WORK ITEM -> Look in the material below for the line holding "1.7.0 Update 25;". Set it down exactly, with each later line up to and including the line holding "of the development".
-------------------------
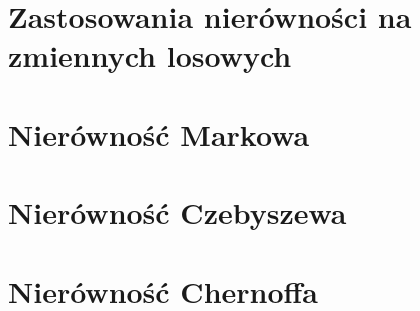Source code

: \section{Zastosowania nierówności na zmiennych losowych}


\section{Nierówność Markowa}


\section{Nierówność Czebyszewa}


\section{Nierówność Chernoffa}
-------------------------
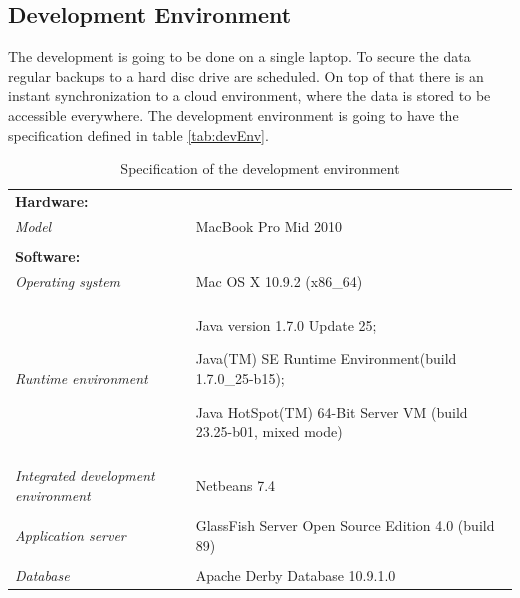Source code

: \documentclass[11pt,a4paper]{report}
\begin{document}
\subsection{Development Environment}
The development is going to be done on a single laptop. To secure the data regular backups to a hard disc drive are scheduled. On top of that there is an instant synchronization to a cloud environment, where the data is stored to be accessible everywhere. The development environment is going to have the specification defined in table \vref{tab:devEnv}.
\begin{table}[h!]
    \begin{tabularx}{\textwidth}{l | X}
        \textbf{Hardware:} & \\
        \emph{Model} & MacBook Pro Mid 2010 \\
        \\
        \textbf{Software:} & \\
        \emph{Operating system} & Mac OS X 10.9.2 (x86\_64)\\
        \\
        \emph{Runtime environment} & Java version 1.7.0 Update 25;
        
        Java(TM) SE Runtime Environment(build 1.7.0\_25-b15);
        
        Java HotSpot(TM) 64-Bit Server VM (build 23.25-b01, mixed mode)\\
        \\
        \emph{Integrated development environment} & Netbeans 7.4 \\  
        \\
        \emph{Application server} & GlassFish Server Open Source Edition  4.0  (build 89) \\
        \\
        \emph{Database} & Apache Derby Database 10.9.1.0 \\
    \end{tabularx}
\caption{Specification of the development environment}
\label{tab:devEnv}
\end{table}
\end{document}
-------------------------
ANSWER SPACE ->
        \emph{Runtime environment} & Java version 1.7.0 Update 25;
        
        Java(TM) SE Runtime Environment(build 1.7.0\_25-b15);
        
        Java HotSpot(TM) 64-Bit Server VM (build 23.25-b01, mixed mode)\\
        \\
        \emph{Integrated development environment} & Netbeans 7.4 \\  
        \\
        \emph{Application server} & GlassFish Server Open Source Edition  4.0  (build 89) \\
        \\
        \emph{Database} & Apache Derby Database 10.9.1.0 \\
    \end{tabularx}
\caption{Specification of the development environment}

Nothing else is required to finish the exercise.